Time to reveal a lot of little hatches I've pried open or forgot to open in this burdensome advent calendar metaphor I've been toting along with me all month, mainly as an inducement to open up the big hatch: Old Hatch. To hatch a plot by plotting hatches, maybe; though I feel like that Mexican bandit in Treasure of the Sierra Madre who, tiring of his own ruse when challenged by Bogart ("If you're the police, where are your badges?"), throws it over with a savage, "I don't have to show you any stinkin' batches!"  Likewise, I don't have to show you no stinking hatches! But if I don't, then the bandits win, and what kind of lesson is that for the kids?

Dec. 10
A viewing of Shadows, John  Cassavetes's first film, which he shot twice, once in 1957 (a print thought to be lost until a copy was found in an auction of items left on the New York subway) and once in 1959, which was the version Matt and I watched from his box set of Cassavetes DVDs.
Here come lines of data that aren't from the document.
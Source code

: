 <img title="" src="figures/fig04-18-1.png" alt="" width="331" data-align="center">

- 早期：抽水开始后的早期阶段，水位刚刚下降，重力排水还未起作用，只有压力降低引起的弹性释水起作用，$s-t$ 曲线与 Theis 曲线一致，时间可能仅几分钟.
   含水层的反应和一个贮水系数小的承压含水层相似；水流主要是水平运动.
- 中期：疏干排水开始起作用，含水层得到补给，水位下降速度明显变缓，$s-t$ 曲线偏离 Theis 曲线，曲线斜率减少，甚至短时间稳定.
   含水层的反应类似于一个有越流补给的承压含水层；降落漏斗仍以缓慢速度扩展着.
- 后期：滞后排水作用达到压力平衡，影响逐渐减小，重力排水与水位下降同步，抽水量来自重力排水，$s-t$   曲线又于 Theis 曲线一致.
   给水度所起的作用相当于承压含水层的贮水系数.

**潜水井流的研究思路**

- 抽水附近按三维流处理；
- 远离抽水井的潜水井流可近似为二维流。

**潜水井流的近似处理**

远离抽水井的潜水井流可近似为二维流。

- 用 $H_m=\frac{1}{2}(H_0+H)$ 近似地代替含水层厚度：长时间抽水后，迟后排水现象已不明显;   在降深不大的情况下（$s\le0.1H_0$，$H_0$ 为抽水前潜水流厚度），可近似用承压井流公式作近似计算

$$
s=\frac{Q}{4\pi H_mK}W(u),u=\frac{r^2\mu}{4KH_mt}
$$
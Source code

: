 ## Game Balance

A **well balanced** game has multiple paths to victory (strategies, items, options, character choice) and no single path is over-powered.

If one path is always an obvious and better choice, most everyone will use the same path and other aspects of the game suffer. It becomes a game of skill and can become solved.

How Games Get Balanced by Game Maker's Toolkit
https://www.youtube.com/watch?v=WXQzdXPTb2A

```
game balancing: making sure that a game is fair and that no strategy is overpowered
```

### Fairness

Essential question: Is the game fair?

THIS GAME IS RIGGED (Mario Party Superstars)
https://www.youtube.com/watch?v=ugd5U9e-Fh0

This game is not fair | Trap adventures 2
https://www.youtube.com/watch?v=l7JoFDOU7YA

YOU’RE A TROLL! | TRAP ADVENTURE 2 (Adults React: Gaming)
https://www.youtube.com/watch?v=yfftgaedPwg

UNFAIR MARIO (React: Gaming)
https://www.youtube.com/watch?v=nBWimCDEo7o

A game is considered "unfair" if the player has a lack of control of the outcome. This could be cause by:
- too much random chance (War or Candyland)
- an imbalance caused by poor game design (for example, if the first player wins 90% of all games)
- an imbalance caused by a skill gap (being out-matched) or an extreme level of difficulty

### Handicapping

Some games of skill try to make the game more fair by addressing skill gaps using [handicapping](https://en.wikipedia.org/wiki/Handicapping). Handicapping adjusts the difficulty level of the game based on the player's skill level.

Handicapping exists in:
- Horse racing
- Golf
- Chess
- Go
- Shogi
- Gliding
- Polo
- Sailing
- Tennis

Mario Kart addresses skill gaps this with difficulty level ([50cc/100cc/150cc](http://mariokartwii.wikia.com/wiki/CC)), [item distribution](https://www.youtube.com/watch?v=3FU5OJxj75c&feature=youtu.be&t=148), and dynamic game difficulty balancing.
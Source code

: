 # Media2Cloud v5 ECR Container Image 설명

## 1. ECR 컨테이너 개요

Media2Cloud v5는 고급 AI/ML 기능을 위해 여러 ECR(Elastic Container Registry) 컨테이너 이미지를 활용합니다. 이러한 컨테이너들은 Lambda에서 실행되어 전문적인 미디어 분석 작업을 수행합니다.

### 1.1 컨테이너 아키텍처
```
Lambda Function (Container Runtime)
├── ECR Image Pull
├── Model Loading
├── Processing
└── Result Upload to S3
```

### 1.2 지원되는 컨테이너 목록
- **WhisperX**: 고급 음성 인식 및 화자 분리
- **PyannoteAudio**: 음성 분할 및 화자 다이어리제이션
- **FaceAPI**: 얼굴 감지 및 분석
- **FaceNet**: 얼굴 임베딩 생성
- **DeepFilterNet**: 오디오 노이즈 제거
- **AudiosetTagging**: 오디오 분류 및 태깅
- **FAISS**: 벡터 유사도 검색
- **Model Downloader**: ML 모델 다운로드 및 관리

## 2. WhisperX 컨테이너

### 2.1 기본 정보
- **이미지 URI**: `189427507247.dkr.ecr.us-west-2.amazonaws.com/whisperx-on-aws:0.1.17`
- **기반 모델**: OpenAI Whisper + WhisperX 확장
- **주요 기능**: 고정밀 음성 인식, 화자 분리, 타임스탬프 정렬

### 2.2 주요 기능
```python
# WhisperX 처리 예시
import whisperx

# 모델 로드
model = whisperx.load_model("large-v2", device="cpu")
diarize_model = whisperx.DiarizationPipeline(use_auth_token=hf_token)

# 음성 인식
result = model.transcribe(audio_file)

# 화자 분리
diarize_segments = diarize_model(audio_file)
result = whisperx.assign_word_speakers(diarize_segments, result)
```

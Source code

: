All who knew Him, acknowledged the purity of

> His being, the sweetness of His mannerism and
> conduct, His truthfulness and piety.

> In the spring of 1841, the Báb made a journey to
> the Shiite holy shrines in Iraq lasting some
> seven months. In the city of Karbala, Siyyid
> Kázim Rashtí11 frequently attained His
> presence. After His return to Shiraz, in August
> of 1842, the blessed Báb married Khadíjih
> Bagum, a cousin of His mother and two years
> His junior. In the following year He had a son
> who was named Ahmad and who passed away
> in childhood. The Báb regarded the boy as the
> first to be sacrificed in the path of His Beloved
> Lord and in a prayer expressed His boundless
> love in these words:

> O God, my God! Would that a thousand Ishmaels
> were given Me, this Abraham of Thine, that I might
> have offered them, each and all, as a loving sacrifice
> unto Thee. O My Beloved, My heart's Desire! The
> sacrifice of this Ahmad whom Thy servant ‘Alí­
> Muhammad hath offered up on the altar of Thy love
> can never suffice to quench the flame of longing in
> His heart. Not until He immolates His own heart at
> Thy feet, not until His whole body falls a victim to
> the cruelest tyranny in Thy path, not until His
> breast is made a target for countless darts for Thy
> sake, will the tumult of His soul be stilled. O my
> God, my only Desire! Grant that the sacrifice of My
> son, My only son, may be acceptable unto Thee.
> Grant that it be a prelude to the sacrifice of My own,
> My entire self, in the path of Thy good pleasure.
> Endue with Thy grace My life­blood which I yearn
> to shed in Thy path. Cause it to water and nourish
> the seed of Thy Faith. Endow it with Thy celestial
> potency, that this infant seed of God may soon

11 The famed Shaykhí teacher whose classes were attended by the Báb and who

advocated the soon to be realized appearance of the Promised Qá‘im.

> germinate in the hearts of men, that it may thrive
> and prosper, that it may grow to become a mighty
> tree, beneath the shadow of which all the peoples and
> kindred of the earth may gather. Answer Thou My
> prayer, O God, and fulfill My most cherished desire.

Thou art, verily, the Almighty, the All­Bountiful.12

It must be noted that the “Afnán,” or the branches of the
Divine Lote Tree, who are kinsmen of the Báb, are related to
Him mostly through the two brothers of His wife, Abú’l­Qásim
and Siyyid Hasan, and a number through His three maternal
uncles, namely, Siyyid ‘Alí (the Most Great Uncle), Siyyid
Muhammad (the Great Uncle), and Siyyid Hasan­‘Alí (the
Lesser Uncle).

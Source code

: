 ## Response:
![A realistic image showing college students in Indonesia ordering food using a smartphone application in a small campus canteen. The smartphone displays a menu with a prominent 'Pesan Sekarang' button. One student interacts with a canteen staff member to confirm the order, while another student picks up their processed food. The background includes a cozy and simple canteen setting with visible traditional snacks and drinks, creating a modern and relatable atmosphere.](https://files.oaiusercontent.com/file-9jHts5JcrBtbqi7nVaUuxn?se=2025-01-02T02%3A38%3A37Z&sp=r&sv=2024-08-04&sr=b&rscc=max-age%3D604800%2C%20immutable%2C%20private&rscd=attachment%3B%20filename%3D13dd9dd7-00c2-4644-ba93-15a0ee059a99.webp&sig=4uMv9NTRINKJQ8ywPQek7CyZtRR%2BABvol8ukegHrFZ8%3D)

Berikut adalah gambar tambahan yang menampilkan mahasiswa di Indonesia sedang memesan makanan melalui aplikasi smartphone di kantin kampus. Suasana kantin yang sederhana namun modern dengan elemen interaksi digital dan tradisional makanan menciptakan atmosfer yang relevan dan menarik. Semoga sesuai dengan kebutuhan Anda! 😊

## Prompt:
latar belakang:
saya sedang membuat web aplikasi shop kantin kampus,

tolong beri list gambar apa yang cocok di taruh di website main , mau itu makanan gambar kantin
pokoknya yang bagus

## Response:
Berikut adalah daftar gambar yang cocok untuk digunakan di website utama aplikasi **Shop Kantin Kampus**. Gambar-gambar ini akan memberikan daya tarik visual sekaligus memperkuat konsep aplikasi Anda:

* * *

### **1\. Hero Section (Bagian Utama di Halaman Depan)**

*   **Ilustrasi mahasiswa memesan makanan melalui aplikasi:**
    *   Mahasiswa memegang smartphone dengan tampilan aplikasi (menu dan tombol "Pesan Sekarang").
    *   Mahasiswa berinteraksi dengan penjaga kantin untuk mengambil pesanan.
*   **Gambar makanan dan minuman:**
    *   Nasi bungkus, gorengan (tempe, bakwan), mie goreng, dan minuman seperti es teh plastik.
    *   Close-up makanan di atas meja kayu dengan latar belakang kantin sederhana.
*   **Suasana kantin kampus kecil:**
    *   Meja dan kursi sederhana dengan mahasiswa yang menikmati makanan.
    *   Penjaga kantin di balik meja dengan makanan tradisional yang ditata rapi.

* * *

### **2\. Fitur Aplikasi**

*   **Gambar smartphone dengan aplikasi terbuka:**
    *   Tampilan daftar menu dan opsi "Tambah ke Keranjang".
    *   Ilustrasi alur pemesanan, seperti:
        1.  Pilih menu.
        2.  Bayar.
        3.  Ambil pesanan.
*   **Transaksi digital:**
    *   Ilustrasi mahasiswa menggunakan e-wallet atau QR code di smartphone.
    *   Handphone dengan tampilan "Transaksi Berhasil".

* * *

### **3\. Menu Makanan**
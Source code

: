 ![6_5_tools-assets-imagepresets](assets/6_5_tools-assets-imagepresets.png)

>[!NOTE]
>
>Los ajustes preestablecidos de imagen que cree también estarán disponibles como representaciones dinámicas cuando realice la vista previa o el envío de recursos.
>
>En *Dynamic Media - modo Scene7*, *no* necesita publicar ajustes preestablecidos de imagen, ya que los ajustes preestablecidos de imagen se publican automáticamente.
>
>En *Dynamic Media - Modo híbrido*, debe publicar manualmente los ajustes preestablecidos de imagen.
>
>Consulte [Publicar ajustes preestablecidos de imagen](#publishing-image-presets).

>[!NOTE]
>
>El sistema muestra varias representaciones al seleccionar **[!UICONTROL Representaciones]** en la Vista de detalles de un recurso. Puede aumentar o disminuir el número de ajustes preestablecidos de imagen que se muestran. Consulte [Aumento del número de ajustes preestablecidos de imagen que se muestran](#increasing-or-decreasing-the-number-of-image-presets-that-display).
Great jazz score and window on Greenwich Village hipsters in the late 50s, with black and white actors (students from Cassavetes's acting class) playing siblings, convincingly and reassuringly: sure, why not, she's just very light-skinned, I can see it...

Dec. 11
Next night a viewing of Band of Outsiders (Bande à part) by Jean-Luc Godard (1964). Very cool, noirish, nihilist, sexy, movie about a heist and a pair of thieves who get variously involved with the young Anna Karina, and the best scene is a jazzy dance they do, a Frenchified version of "The Madison," in a café, just because they're young and hip and free and sensational. And it is also pretty cool watching movies with a kid who loves movies and knows way more about movies than his avid moviegoer dad.

Dec. 12
An appointment with my neurologist, who always has interesting facts to share about Parkinson's Disease. This time I learn of a possible connection between the terrible Spanish influenza pandemic in 1918 and subsequent severe cases of PD (much worse than PD today). Also, the introduction of L. Dopa (probably the main medicine for controlling PD) after Chilean miners were treated for manganese poisoning in 1967, which caused Parkinsonian symptoms.

Dec. 13
Fortunate Friday! I received word from my alma mater, Colgate, that "Baker's Dozen," the film Matt and I collaborated on (I wrote, he shot, we both directed) featuring the number 13—which Colgate holds dear and decided to celebrate by inviting alums to submit a home-made movie to coincide with 2013—I found out that our little 6-minute film, shot and edited in three days, had won! Check it out!

Dec. 14
Regime change: snow. Several inches.  Sky acting out some ancient interplay—war, romance, contest—with earth. Also, what they say it is: freezing, adhering crystal hexagrams in the troposphere. Science disguised as art disguised as science...

Dec. 15
Carol and my wedding anniversary number 22, resembling two silhouetted swans. We celebrated over wine and drank toasts to art and nature and acceptance. The nearly full moon rose over a bare tree, over snow, while in the car we were confronted by the same old message, ERRE, on the radio/CD player, thwarting our ability to enter a coded number that would restore music and NPR in the wake of a newly installed battery. But it was fun to say: ERRRRRRRRRRRRR! like an irate Scotsman.

Dec. 16
The full Cold Moon, actually achieving fullness around 4:30 a.m of 12/17, but who's up then, besides my son.

Dec. 17
More snow, requiring Matt—and I, but more for keeping him company—to shovel the driveway and the wall of snow left by plow and front walkway, at midnight, when the snow stopped, so Carol could get to work in the morning. We maintained a dogged silence for the most part, but I silently applauded his father-besting vigor and strength.

Dec. 18
A more than seemly amount of time for a 65-year-old man to spend, absorbed by a collection of LIttle Lulu comics from the 50s, including one I recognized! Tubby is plucking petals from a flower—saying "She loves me, she loves me not..." and ending with "She loves me!" Lulu asks if he means her, but Tubby denies it. Who, then? Tubby runs off a safe distance and then hollers, "BETTY GRABLE!" 
Is it too bad that nearly no one nowadays remembers who Betty Grable was? Or is it too bad that it's not so bad, she had her heyday, died forty years ago, in 1973. But what does it mean that today was her birthday? Dec. 18, 1916. Will Google remember in three years that's her centenary? Will anyone (other than the unseemly, the aged children) spare a little time for Little Lulu?